▶ **INPUT FOR THIS TASK**:
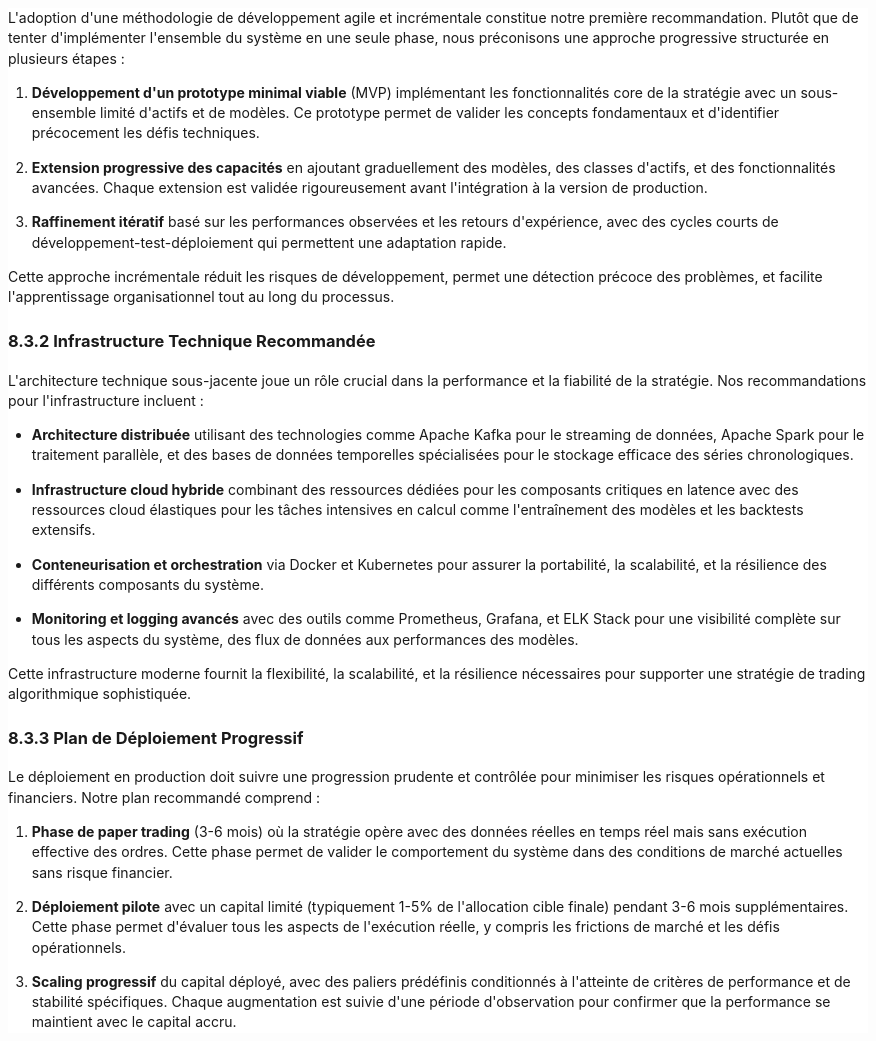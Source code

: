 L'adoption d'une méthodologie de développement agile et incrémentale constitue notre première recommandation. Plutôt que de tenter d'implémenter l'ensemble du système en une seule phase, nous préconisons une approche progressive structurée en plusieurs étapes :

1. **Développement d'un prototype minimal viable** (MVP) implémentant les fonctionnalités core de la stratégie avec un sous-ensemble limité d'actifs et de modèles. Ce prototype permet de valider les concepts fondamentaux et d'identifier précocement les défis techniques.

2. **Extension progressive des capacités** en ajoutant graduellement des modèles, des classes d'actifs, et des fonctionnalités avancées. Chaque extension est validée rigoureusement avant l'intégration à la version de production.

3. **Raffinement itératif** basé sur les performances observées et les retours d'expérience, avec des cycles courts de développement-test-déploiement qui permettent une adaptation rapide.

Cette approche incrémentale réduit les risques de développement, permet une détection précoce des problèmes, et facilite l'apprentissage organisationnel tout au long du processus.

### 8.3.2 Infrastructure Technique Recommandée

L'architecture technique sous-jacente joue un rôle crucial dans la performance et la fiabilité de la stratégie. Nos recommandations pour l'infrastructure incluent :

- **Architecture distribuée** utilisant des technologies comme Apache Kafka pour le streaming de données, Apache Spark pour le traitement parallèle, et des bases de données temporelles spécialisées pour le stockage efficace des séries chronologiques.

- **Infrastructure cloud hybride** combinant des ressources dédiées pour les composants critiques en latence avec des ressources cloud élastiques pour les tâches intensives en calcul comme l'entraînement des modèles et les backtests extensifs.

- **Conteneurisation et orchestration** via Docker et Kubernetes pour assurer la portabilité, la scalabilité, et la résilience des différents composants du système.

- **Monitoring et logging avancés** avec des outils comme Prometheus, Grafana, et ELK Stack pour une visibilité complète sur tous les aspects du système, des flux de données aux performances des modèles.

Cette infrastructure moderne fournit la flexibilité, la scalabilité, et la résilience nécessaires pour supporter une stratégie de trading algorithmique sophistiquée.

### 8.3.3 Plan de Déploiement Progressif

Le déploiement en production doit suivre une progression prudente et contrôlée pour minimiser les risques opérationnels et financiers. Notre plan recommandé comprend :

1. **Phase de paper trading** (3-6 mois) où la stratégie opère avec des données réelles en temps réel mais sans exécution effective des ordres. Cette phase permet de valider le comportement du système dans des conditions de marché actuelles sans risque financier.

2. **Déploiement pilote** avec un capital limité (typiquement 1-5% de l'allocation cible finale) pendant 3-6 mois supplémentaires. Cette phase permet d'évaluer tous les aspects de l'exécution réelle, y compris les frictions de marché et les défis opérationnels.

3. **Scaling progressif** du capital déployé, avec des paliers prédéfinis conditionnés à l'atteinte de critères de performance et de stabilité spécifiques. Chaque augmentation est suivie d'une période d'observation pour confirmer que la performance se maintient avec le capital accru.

▶ **WORK REQUIRED**:
Going back to the entries above, set down exactly the lines that begin at the one with "2. **Extension progressive" and end at the one with "### 8.3.2 Infrastructure", both included, and nothing else.

▶ **YOUR SOLUTION**:
2. **Extension progressive des capacités** en ajoutant graduellement des modèles, des classes d'actifs, et des fonctionnalités avancées. Chaque extension est validée rigoureusement avant l'intégration à la version de production.

3. **Raffinement itératif** basé sur les performances observées et les retours d'expérience, avec des cycles courts de développement-test-déploiement qui permettent une adaptation rapide.

Cette approche incrémentale réduit les risques de développement, permet une détection précoce des problèmes, et facilite l'apprentissage organisationnel tout au long du processus.

### 8.3.2 Infrastructure Technique Recommandée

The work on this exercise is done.